What does this information tell us?
Dual stain tells us what a patient's cells are doing in response to HPV infection, independent of their HPV genotype. It tells us whether or not the high-risk HPV E6/E7 are affecting a patient's tumor suppressor proteins, and it tells us if a patient's cells are undergoing oncogenic transformation.
How does this information impact risk?
Under the current guidelines, most patients with discrepant co-testing repeat in 12 months. We know if we send someone away who has NILM with 12 other HPV, she has a 5.7% chance of having a developing CIN2 or greater. If we do CINtec PLUS and send her away after a negative result, we know she has only a 2.9% chance of developing CIN2 or greater.
Also, if you look at the risk of having a known HPV-positive test for HPV 16 or 18, those are the ones we’re taking to colposcopy; their risk is 12.6%. When you have a normal 12-other HPV positive result with a positive CINtec PLUS, the risk is 12%. Because those risks are pretty equal, it makes sense that those people could benefit from colposcopy rather than coming back the next year.
What does the big picture of a dual-stain test mean?

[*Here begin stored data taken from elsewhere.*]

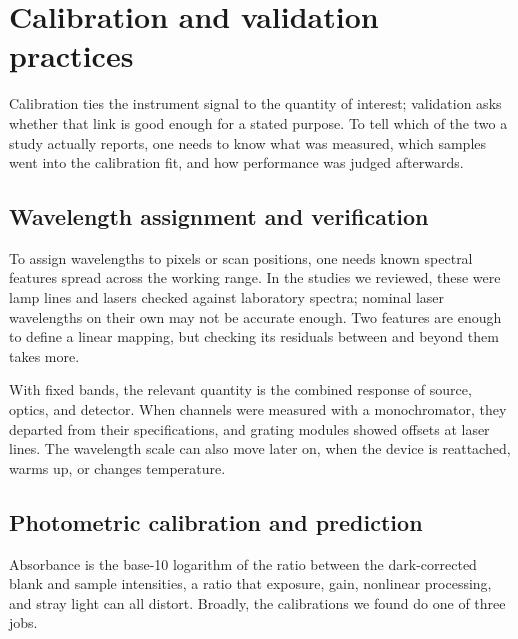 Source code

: \section{Calibration and validation practices}\label{sec:validation}

Calibration ties the instrument signal to the quantity of interest; validation asks whether that link is good enough for a stated purpose.\citep{jcgm2012vim,eurachem2014fitness} To tell which of the two a study actually reports, one needs to know what was measured, which samples went into the calibration fit, and how performance was judged afterwards.

\subsection{Wavelength assignment and verification}

To assign wavelengths to pixels or scan positions, one needs known spectral features spread across the working range. In the studies we reviewed, these were lamp lines and lasers checked against laboratory spectra;\citep{long2014smartphone,woodburn2019analysis} nominal laser wavelengths on their own may not be accurate enough.\citep{vidal2021use} Two features are enough to define a linear mapping, but checking its residuals between and beyond them takes more.

With fixed bands, the relevant quantity is the combined response of source, optics, and detector. When channels were measured with a monochromator, they departed from their specifications,\citep{dolgalev2025development,besozzi2026flexible} and grating modules showed offsets at laser lines.\citep{hotra2022investigation,firago2022diffuse} The wavelength scale can also move later on, when the device is reattached, warms up, or changes temperature.\citep{zhang2016g,markvart2020continuous,wilkes2019pispec}

\subsection{Photometric calibration and prediction}

Absorbance is the base-10 logarithm of the ratio between the dark-corrected blank and sample intensities, a ratio that exposure, gain, nonlinear processing, and stray light can all distort.\citep{feng2021open,tonelli2021sensing,nguyen2025portable} Broadly, the calibrations we found do one of three jobs.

The ATHENA trial showed us that one in four women who are HPV 16 positive will have cervical disease in three years. If we can find those people before they have major abnormalities on their cytology, we have done them a service because we have found them earlier and have a greater chance of preventing CIN3.
How should dual-stain testing be used?
When patients test positive with the cobas HPV test, that same sample can be used with CINtec PLUS, a biomarker test, to determine if the patient is progressing toward cervical cancer. In primary HPV screening, CINtec PLUS Cytology can be used as a triage test instead of Pap cytology.4 In co-testing, CINtec PLUS Cytology can be used as a triage test to resolve seemingly discrepant HPV positive/Pap normal screening results.